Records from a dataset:
<<<<

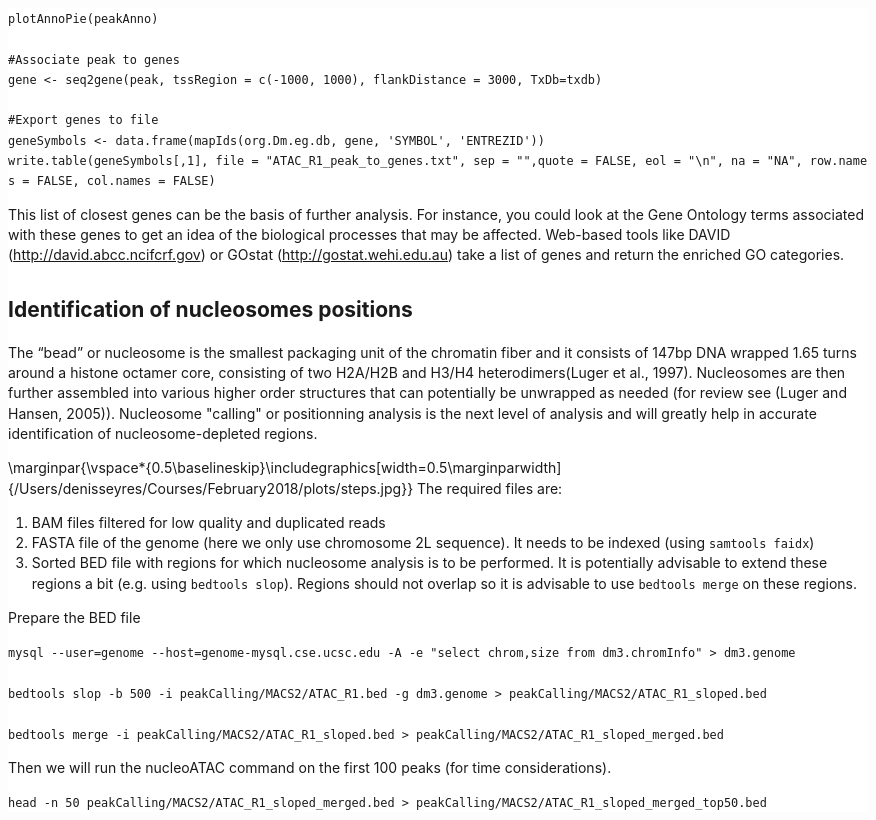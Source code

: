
 ```ngs
plotAnnoPie(peakAnno)

#Associate peak to genes
gene <- seq2gene(peak, tssRegion = c(-1000, 1000), flankDistance = 3000, TxDb=txdb)

#Export genes to file
geneSymbols <- data.frame(mapIds(org.Dm.eg.db, gene, 'SYMBOL', 'ENTREZID'))
write.table(geneSymbols[,1], file = "ATAC_R1_peak_to_genes.txt", sep = "",quote = FALSE, eol = "\n", na = "NA", row.names = FALSE, col.names = FALSE)
```

This list of closest genes can be the basis of further analysis. For instance, you could look at the Gene Ontology terms associated with these genes to get an idea of the biological processes that may be affected. Web-based tools like DAVID (http://david.abcc.ncifcrf.gov) or GOstat (http://gostat.wehi.edu.au) take a list of genes and return the enriched GO categories.

## Identification of nucleosomes positions

The “bead” or nucleosome is the smallest packaging unit of the chromatin fiber and it consists of 147bp DNA wrapped 1.65 turns around a histone octamer core, consisting of two H2A/H2B and H3/H4 heterodimers(Luger et al., 1997). Nucleosomes are then further assembled into various higher order structures that can potentially be unwrapped as needed (for review see (Luger and Hansen, 2005)).
Nucleosome "calling" or positionning analysis is the next  level of analysis and will greatly help in accurate identification of nucleosome-depleted regions.

\marginpar{\vspace*{0.5\baselineskip}\includegraphics[width=0.5\marginparwidth]{/Users/denisseyres/Courses/February2018/plots/steps.jpg}}
The required files are:
1. BAM files filtered for low quality and duplicated reads
2. FASTA file of the genome (here we only use chromosome 2L sequence). It needs to be indexed (using ```samtools faidx```)
3. Sorted BED file with regions for which nucleosome analysis is to be performed. It is potentially advisable to extend these regions a bit (e.g. using ```bedtools slop```). Regions should not overlap so it is advisable to use ```bedtools merge``` on these regions. 

Prepare the BED file
```ngs
mysql --user=genome --host=genome-mysql.cse.ucsc.edu -A -e "select chrom,size from dm3.chromInfo" > dm3.genome

bedtools slop -b 500 -i peakCalling/MACS2/ATAC_R1.bed -g dm3.genome > peakCalling/MACS2/ATAC_R1_sloped.bed

bedtools merge -i peakCalling/MACS2/ATAC_R1_sloped.bed > peakCalling/MACS2/ATAC_R1_sloped_merged.bed
```

Then we will run the nucleoATAC command on the first 100 peaks (for time considerations). 

```ngs
head -n 50 peakCalling/MACS2/ATAC_R1_sloped_merged.bed > peakCalling/MACS2/ATAC_R1_sloped_merged_top50.bed
```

>>>>

• _Exercise prompt_:
Filter the data above, keeping only lines that include the string "further".

• _The answer_:
This list of closest genes can be the basis of further analysis. For instance, you could look at the Gene Ontology terms associated with these genes to get an idea of the biological processes that may be affected. Web-based tools like DAVID (http://david.abcc.ncifcrf.gov) or GOstat (http://gostat.wehi.edu.au) take a list of genes and return the enriched GO categories.
The “bead” or nucleosome is the smallest packaging unit of the chromatin fiber and it consists of 147bp DNA wrapped 1.65 turns around a histone octamer core, consisting of two H2A/H2B and H3/H4 heterodimers(Luger et al., 1997). Nucleosomes are then further assembled into various higher order structures that can potentially be unwrapped as needed (for review see (Luger and Hansen, 2005)).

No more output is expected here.